> Stored data
□ □ □
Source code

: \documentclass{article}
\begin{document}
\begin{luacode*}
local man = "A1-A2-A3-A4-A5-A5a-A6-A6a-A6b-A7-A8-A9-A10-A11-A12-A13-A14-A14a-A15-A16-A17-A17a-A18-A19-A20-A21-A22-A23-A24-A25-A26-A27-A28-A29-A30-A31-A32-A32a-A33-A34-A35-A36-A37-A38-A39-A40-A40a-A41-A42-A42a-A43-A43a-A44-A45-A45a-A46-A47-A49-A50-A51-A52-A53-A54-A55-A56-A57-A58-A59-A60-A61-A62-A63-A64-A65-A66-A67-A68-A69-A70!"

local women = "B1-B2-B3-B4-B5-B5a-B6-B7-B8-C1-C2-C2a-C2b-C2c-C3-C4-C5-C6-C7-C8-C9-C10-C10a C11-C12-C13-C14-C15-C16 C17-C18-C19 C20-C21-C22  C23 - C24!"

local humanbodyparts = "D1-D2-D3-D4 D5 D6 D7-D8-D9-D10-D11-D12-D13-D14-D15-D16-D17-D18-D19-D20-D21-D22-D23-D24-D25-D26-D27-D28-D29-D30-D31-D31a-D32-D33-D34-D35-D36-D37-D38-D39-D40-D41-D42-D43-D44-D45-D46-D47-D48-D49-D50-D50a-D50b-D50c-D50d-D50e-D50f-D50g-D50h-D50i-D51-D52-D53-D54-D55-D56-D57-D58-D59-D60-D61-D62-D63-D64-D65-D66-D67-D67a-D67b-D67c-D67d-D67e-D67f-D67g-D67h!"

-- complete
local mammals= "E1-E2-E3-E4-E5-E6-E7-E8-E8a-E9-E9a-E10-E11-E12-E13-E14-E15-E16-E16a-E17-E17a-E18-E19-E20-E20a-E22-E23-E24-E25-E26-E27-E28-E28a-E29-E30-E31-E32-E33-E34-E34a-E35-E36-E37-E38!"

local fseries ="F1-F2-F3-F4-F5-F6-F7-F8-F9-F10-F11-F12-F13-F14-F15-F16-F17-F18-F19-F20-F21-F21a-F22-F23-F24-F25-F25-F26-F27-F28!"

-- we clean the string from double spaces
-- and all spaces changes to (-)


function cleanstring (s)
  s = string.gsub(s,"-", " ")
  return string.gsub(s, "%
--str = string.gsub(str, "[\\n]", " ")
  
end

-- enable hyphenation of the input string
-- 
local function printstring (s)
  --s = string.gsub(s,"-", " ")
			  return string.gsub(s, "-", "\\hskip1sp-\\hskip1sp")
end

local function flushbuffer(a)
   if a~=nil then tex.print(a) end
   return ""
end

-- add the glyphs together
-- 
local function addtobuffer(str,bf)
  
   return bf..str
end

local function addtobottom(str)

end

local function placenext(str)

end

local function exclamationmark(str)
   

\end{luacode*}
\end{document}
□ □ □
> Prompt
Print the entries exactly. Include every one.

> Problem solution
Source code

: \documentclass{article}
\begin{document}
\begin{luacode*}
local man = "A1-A2-A3-A4-A5-A5a-A6-A6a-A6b-A7-A8-A9-A10-A11-A12-A13-A14-A14a-A15-A16-A17-A17a-A18-A19-A20-A21-A22-A23-A24-A25-A26-A27-A28-A29-A30-A31-A32-A32a-A33-A34-A35-A36-A37-A38-A39-A40-A40a-A41-A42-A42a-A43-A43a-A44-A45-A45a-A46-A47-A49-A50-A51-A52-A53-A54-A55-A56-A57-A58-A59-A60-A61-A62-A63-A64-A65-A66-A67-A68-A69-A70!"

local women = "B1-B2-B3-B4-B5-B5a-B6-B7-B8-C1-C2-C2a-C2b-C2c-C3-C4-C5-C6-C7-C8-C9-C10-C10a C11-C12-C13-C14-C15-C16 C17-C18-C19 C20-C21-C22  C23 - C24!"

local humanbodyparts = "D1-D2-D3-D4 D5 D6 D7-D8-D9-D10-D11-D12-D13-D14-D15-D16-D17-D18-D19-D20-D21-D22-D23-D24-D25-D26-D27-D28-D29-D30-D31-D31a-D32-D33-D34-D35-D36-D37-D38-D39-D40-D41-D42-D43-D44-D45-D46-D47-D48-D49-D50-D50a-D50b-D50c-D50d-D50e-D50f-D50g-D50h-D50i-D51-D52-D53-D54-D55-D56-D57-D58-D59-D60-D61-D62-D63-D64-D65-D66-D67-D67a-D67b-D67c-D67d-D67e-D67f-D67g-D67h!"

-- complete
local mammals= "E1-E2-E3-E4-E5-E6-E7-E8-E8a-E9-E9a-E10-E11-E12-E13-E14-E15-E16-E16a-E17-E17a-E18-E19-E20-E20a-E22-E23-E24-E25-E26-E27-E28-E28a-E29-E30-E31-E32-E33-E34-E34a-E35-E36-E37-E38!"

local fseries ="F1-F2-F3-F4-F5-F6-F7-F8-F9-F10-F11-F12-F13-F14-F15-F16-F17-F18-F19-F20-F21-F21a-F22-F23-F24-F25-F25-F26-F27-F28!"

-- we clean the string from double spaces
-- and all spaces changes to (-)


function cleanstring (s)
  s = string.gsub(s,"-", " ")
  return string.gsub(s, "%
--str = string.gsub(str, "[\\n]", " ")
  
end

-- enable hyphenation of the input string
-- 
local function printstring (s)
  --s = string.gsub(s,"-", " ")
			  return string.gsub(s, "-", "\\hskip1sp-\\hskip1sp")
end

local function flushbuffer(a)
   if a~=nil then tex.print(a) end
   return ""
end

-- add the glyphs together
-- 
local function addtobuffer(str,bf)
  
   return bf..str
end

local function addtobottom(str)

end

local function placenext(str)

end

local function exclamationmark(str)
   

\end{luacode*}
\end{document}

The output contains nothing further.